* **WORK ITEM**
Your answer should be one number: the count of lines in the data below that include "code".

* **GIVEN ENTRIES**

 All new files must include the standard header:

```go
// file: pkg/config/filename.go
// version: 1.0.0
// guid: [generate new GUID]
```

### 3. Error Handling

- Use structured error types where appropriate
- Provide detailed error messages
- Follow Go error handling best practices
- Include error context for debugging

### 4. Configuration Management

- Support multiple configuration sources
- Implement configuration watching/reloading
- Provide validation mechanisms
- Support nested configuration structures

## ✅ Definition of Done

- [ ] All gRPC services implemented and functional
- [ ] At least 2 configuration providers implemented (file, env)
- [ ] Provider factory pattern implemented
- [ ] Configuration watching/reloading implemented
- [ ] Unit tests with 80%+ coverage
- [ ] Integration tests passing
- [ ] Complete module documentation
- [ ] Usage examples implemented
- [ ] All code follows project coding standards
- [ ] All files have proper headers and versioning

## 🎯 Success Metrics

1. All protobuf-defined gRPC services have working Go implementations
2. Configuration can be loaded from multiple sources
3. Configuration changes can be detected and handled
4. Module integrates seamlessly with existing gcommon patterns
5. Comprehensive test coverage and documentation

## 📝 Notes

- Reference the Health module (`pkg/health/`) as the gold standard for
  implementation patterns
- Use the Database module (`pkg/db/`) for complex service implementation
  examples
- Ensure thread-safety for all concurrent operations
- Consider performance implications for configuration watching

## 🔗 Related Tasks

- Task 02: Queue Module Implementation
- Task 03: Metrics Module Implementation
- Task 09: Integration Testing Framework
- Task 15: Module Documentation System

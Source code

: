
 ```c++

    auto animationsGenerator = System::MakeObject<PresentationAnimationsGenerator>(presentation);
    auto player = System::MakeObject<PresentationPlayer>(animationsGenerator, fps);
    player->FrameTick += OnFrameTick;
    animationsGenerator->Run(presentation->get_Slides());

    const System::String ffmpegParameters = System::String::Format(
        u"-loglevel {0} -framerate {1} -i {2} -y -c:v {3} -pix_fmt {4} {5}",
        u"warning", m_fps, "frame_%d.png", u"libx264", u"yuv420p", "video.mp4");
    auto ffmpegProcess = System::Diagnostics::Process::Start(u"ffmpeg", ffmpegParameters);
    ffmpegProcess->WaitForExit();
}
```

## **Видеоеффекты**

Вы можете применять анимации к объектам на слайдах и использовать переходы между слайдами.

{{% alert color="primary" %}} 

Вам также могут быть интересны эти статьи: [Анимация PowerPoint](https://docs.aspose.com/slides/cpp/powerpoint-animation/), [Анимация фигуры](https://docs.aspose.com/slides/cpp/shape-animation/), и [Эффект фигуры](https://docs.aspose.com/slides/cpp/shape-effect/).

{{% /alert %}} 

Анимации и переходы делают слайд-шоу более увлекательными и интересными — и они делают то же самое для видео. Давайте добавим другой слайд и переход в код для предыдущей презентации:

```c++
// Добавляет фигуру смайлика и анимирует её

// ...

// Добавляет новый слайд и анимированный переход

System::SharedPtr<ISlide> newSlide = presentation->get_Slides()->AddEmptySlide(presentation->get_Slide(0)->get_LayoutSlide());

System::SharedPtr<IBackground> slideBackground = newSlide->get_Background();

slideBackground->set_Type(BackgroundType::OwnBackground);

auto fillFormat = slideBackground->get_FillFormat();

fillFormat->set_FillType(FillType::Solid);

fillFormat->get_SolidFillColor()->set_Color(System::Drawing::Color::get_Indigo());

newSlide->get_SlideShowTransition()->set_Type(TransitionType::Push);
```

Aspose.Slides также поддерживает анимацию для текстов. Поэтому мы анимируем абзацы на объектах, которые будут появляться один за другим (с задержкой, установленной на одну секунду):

* **SOLUTION**
2